(Saved data entries)
--- START ---
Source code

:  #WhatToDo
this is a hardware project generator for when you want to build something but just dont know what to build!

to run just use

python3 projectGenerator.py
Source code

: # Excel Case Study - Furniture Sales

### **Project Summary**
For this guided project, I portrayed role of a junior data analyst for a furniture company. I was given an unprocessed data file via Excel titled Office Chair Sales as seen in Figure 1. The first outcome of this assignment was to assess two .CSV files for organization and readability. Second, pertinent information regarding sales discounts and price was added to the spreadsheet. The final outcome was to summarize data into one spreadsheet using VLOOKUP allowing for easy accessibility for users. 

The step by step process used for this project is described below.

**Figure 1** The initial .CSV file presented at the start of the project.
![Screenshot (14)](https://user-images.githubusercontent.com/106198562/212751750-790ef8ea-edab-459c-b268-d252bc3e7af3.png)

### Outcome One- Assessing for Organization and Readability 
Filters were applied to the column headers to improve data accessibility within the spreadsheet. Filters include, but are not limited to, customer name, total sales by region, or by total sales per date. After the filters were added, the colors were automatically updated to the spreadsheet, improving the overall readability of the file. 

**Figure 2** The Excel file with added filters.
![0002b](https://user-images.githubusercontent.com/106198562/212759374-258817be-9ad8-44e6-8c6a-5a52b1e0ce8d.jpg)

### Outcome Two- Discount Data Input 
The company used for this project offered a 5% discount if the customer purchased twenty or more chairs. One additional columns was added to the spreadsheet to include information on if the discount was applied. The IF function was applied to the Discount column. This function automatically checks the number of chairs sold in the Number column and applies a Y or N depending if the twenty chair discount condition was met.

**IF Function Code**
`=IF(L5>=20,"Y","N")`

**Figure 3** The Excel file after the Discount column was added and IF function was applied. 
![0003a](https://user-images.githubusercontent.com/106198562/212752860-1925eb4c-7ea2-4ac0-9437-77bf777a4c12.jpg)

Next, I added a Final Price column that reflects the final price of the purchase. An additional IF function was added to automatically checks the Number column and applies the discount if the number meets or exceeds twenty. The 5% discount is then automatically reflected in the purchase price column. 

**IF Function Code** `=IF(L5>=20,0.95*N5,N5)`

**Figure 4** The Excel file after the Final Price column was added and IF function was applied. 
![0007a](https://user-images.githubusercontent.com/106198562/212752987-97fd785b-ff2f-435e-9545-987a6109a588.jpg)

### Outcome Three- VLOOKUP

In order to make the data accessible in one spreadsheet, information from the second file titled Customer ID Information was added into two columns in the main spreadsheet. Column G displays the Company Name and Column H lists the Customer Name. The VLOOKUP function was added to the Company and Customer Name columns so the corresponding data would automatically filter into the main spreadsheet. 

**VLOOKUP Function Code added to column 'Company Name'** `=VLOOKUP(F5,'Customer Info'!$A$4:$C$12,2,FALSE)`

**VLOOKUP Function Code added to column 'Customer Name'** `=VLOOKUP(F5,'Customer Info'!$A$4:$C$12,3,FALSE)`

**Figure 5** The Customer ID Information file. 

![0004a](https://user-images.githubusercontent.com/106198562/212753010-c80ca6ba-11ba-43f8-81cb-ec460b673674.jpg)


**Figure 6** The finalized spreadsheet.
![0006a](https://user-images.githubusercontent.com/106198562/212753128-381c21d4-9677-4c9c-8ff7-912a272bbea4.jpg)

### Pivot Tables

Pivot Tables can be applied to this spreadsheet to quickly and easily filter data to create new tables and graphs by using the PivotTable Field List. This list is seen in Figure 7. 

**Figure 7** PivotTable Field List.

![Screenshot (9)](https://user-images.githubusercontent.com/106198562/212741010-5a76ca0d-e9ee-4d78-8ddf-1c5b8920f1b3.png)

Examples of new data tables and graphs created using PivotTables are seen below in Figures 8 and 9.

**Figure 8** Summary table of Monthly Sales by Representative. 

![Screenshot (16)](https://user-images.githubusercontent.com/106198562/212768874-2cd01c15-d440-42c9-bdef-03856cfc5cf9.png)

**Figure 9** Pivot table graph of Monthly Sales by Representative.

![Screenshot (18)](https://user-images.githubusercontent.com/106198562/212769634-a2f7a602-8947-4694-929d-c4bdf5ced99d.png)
--- END ---
--- START ---
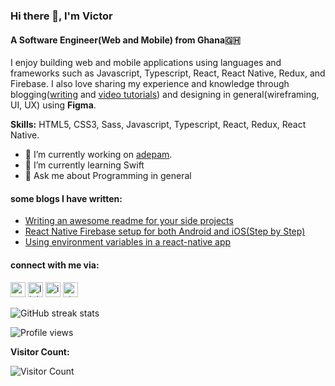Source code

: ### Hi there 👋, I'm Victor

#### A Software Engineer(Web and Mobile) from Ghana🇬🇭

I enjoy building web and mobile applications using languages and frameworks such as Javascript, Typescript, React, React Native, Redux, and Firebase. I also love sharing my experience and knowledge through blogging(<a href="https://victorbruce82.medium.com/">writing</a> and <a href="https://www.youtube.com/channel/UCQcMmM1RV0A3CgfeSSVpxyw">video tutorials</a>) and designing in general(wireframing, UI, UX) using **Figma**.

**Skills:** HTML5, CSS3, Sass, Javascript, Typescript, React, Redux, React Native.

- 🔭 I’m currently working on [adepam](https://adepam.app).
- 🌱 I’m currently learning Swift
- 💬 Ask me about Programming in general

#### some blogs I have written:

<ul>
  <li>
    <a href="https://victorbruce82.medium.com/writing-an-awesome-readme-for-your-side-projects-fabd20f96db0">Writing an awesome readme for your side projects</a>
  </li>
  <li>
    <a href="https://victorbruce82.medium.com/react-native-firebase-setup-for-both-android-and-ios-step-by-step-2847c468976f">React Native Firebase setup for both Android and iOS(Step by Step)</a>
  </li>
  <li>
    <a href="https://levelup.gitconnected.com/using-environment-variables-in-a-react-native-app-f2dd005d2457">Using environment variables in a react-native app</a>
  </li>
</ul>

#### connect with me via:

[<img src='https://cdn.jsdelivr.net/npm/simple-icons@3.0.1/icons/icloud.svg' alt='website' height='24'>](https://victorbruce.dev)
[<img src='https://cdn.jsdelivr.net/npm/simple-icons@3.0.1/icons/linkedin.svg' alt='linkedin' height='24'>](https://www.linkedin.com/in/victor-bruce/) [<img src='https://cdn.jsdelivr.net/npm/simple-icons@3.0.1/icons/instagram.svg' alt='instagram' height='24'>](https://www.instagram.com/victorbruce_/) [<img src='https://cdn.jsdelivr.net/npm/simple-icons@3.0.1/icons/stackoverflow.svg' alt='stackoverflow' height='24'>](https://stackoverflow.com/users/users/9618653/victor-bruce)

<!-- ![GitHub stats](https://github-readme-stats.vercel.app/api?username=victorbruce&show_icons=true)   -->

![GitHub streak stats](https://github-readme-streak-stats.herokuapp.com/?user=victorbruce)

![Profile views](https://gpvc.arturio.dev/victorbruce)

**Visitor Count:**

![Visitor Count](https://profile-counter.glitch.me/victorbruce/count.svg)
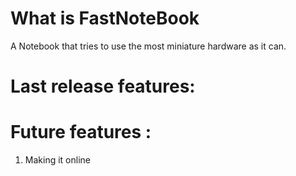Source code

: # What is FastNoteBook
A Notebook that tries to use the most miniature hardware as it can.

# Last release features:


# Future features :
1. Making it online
--- END ---
## WORK REQUIRED
All lines in the entries above that hold the word "currently" need to be copied.

## RESPONSE
- 🔭 I’m currently working on [adepam](https://adepam.app).
- 🌱 I’m currently learning Swift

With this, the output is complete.